__What you should do__:
All that should come back is the lines of the data below from the one containing "W VO możemy" to the one containing "## Hexagonalna", inclusive, exactly as they stand.

__Available records__:
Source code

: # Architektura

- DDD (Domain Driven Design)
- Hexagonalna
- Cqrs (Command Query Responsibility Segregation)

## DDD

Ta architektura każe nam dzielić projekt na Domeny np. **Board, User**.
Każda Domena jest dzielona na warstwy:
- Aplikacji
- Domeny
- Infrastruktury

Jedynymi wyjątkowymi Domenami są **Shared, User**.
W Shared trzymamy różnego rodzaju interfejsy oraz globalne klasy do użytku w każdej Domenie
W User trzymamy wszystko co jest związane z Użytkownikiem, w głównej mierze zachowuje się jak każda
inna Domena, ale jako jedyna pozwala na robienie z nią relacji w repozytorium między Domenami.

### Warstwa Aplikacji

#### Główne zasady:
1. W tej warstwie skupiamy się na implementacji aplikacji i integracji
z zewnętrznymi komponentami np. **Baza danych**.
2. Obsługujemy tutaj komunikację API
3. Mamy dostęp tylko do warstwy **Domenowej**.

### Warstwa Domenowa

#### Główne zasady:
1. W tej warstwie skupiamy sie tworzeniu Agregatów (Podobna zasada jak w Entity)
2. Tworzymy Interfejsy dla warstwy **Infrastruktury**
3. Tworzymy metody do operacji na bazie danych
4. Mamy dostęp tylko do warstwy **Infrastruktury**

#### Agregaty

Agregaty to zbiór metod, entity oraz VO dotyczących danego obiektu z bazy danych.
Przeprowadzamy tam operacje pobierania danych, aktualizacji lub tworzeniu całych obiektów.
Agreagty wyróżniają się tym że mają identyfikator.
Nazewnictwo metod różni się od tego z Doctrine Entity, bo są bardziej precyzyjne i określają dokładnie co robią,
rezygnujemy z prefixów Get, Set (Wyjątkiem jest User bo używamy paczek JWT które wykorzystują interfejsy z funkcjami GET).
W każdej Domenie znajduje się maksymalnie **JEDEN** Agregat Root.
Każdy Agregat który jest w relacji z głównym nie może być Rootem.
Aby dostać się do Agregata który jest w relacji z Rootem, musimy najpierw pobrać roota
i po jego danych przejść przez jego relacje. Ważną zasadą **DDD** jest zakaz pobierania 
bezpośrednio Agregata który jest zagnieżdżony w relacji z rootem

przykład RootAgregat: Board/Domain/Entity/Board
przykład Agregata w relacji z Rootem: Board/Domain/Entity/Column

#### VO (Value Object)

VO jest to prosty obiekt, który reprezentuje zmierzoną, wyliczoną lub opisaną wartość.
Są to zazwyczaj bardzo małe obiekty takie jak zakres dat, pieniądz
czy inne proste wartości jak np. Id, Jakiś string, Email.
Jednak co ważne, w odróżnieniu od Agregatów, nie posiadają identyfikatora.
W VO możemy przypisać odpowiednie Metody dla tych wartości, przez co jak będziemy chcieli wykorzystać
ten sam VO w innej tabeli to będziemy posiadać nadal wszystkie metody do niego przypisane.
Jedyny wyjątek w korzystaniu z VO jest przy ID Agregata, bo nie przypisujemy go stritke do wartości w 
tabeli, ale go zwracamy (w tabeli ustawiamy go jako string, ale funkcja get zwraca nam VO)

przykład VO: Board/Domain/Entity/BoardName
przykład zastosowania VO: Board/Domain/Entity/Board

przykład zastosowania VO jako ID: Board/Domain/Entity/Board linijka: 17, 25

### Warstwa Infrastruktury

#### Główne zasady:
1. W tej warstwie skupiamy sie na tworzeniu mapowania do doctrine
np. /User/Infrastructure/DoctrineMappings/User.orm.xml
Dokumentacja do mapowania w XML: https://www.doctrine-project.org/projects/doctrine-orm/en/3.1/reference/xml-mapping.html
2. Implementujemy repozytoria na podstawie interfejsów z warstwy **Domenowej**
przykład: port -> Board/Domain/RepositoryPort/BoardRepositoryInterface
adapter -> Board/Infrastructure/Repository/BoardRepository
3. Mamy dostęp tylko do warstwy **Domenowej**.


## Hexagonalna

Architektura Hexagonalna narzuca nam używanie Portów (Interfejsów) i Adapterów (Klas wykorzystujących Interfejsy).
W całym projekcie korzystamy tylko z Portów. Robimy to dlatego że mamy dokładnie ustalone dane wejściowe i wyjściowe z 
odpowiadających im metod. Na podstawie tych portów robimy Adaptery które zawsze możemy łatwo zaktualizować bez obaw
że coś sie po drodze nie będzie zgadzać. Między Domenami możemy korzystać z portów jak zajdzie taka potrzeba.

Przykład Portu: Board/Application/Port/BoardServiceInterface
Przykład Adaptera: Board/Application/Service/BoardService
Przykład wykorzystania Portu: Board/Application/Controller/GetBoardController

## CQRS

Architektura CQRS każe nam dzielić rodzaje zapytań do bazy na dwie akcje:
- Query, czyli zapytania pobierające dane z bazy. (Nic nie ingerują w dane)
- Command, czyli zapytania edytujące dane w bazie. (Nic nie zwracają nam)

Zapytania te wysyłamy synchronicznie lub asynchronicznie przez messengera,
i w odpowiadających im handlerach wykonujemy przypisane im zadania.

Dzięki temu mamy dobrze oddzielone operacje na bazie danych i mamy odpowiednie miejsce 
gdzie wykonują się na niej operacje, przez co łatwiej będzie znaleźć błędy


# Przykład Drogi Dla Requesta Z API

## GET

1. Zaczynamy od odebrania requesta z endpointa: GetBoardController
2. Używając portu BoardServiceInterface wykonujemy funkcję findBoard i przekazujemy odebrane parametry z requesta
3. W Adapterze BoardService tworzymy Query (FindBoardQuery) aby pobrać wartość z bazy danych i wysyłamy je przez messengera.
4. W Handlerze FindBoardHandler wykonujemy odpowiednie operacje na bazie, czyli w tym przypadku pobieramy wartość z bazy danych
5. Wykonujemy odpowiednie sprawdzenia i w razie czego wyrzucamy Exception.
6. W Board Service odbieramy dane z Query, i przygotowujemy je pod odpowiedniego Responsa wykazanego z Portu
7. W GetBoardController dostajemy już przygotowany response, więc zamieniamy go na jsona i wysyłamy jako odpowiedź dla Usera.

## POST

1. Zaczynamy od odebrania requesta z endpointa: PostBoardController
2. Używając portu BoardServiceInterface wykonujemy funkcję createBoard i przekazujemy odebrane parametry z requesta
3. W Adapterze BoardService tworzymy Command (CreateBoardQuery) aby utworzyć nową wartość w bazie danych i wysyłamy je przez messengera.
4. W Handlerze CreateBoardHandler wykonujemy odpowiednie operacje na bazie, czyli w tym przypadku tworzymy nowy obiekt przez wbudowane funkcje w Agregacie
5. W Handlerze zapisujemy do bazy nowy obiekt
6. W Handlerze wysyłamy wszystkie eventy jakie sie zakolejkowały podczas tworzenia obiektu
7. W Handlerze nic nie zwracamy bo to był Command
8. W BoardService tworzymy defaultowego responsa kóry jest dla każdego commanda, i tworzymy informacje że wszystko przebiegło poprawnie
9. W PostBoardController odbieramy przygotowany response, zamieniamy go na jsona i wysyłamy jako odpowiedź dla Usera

__Your response__:
W VO możemy przypisać odpowiednie Metody dla tych wartości, przez co jak będziemy chcieli wykorzystać
ten sam VO w innej tabeli to będziemy posiadać nadal wszystkie metody do niego przypisane.
Jedyny wyjątek w korzystaniu z VO jest przy ID Agregata, bo nie przypisujemy go stritke do wartości w 
tabeli, ale go zwracamy (w tabeli ustawiamy go jako string, ale funkcja get zwraca nam VO)

przykład VO: Board/Domain/Entity/BoardName
przykład zastosowania VO: Board/Domain/Entity/Board

przykład zastosowania VO jako ID: Board/Domain/Entity/Board linijka: 17, 25

### Warstwa Infrastruktury

#### Główne zasady:
1. W tej warstwie skupiamy sie na tworzeniu mapowania do doctrine
np. /User/Infrastructure/DoctrineMappings/User.orm.xml
Dokumentacja do mapowania w XML: https://www.doctrine-project.org/projects/doctrine-orm/en/3.1/reference/xml-mapping.html
2. Implementujemy repozytoria na podstawie interfejsów z warstwy **Domenowej**
przykład: port -> Board/Domain/RepositoryPort/BoardRepositoryInterface
adapter -> Board/Infrastructure/Repository/BoardRepository
3. Mamy dostęp tylko do warstwy **Domenowej**.


## Hexagonalna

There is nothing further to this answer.